## Task instructions
Only the lines from the beginning of the material below through the line with "Utilizando IDE Dev-C++." should be retyped exactly, and pictures are to be skipped.
----------
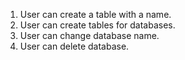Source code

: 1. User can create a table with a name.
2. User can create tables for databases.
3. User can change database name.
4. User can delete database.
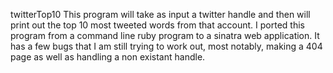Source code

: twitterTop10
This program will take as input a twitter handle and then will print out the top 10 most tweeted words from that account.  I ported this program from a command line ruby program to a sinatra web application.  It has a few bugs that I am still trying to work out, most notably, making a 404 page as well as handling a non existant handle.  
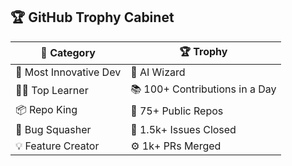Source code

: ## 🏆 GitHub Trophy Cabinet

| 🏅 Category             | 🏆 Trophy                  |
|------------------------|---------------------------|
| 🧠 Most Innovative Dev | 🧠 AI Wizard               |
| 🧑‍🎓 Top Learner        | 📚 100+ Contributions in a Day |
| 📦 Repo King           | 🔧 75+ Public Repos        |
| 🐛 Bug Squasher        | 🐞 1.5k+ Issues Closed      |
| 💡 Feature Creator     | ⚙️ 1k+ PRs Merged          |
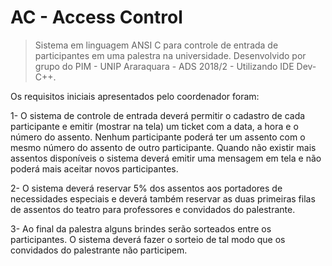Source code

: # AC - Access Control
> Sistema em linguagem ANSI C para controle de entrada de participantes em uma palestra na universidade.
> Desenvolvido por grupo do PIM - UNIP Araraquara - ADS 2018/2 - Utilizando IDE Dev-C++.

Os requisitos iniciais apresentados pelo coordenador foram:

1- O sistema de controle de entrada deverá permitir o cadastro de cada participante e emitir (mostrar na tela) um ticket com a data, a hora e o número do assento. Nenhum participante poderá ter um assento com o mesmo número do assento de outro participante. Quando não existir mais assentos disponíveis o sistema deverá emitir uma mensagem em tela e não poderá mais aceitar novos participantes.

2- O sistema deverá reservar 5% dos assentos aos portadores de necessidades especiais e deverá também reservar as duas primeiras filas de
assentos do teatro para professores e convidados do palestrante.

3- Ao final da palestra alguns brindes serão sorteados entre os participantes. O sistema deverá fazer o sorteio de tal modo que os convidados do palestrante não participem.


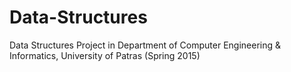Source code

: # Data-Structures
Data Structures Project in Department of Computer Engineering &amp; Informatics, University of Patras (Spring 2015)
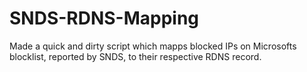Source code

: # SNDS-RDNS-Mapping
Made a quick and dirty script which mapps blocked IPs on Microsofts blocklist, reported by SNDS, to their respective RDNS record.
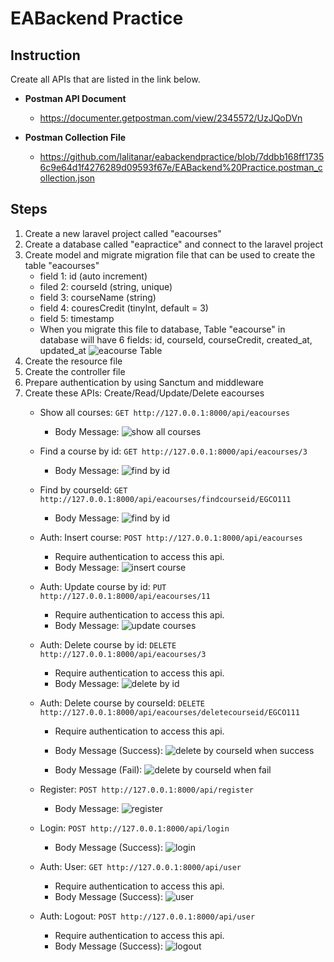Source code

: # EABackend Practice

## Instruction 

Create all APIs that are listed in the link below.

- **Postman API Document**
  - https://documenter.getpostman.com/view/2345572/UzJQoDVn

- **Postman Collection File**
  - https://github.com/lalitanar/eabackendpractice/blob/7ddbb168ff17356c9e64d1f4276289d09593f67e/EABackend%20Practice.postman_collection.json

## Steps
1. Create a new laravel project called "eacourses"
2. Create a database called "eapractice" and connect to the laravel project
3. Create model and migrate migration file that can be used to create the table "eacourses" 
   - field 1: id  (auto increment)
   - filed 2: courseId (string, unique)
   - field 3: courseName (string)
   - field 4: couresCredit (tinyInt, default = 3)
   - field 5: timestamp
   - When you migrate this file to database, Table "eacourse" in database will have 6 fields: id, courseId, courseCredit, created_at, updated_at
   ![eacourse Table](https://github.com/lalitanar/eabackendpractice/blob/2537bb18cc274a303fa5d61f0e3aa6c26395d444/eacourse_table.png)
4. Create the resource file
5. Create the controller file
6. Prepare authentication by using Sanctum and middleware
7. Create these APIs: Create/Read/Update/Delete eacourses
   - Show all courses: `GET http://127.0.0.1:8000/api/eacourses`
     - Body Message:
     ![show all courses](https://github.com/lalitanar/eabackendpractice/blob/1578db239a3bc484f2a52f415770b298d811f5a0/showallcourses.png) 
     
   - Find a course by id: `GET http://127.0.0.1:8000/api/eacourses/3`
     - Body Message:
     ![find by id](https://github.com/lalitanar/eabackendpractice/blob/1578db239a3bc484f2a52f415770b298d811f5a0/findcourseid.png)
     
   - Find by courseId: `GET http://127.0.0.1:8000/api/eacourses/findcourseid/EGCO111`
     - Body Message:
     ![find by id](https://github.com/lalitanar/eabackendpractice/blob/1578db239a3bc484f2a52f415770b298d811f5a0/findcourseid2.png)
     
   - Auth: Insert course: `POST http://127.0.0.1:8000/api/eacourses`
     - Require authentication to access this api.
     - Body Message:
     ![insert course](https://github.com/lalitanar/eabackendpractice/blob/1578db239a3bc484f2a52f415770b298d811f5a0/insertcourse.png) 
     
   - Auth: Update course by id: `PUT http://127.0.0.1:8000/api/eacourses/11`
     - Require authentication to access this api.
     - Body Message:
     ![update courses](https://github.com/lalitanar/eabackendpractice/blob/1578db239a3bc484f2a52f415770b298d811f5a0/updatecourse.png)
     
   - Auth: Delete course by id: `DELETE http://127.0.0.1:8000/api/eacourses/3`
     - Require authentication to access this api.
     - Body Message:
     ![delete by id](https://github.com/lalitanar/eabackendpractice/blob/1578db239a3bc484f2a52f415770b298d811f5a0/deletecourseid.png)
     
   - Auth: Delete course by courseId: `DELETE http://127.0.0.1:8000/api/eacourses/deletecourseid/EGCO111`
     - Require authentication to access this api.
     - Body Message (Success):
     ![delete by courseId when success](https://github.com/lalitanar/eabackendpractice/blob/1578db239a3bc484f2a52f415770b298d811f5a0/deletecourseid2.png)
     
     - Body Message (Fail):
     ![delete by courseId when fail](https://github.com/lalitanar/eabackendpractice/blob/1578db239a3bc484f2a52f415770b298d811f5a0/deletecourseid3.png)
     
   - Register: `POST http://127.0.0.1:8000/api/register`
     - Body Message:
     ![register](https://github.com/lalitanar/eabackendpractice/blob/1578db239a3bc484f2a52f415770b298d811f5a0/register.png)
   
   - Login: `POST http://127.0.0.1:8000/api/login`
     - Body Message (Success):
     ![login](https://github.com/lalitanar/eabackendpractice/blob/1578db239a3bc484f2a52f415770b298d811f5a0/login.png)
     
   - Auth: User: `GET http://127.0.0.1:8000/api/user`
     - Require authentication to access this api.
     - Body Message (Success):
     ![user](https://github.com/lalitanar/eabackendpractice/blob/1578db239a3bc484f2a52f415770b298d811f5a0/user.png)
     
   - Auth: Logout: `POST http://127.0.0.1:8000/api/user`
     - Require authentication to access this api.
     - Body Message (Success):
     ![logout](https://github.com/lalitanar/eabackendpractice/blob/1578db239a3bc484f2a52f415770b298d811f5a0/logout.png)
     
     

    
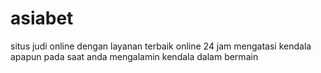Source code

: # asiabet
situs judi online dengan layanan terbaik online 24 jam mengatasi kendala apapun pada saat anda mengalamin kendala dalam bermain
----------
## Result
Source code

: 1. User can create a table with a name.
2. User can create tables for databases.
3. User can change database name.
4. User can delete database.
Source code

: twitterTop10
This program will take as input a twitter handle and then will print out the top 10 most tweeted words from that account.  I ported this program from a command line ruby program to a sinatra web application.  It has a few bugs that I am still trying to work out, most notably, making a 404 page as well as handling a non existant handle.  
Source code

: ## 🏆 GitHub Trophy Cabinet

| 🏅 Category             | 🏆 Trophy                  |
|------------------------|---------------------------|
| 🧠 Most Innovative Dev | 🧠 AI Wizard               |
| 🧑‍🎓 Top Learner        | 📚 100+ Contributions in a Day |
| 📦 Repo King           | 🔧 75+ Public Repos        |
| 🐛 Bug Squasher        | 🐞 1.5k+ Issues Closed      |
| 💡 Feature Creator     | ⚙️ 1k+ PRs Merged          |
Source code

: # AC - Access Control
> Sistema em linguagem ANSI C para controle de entrada de participantes em uma palestra na universidade.
> Desenvolvido por grupo do PIM - UNIP Araraquara - ADS 2018/2 - Utilizando IDE Dev-C++.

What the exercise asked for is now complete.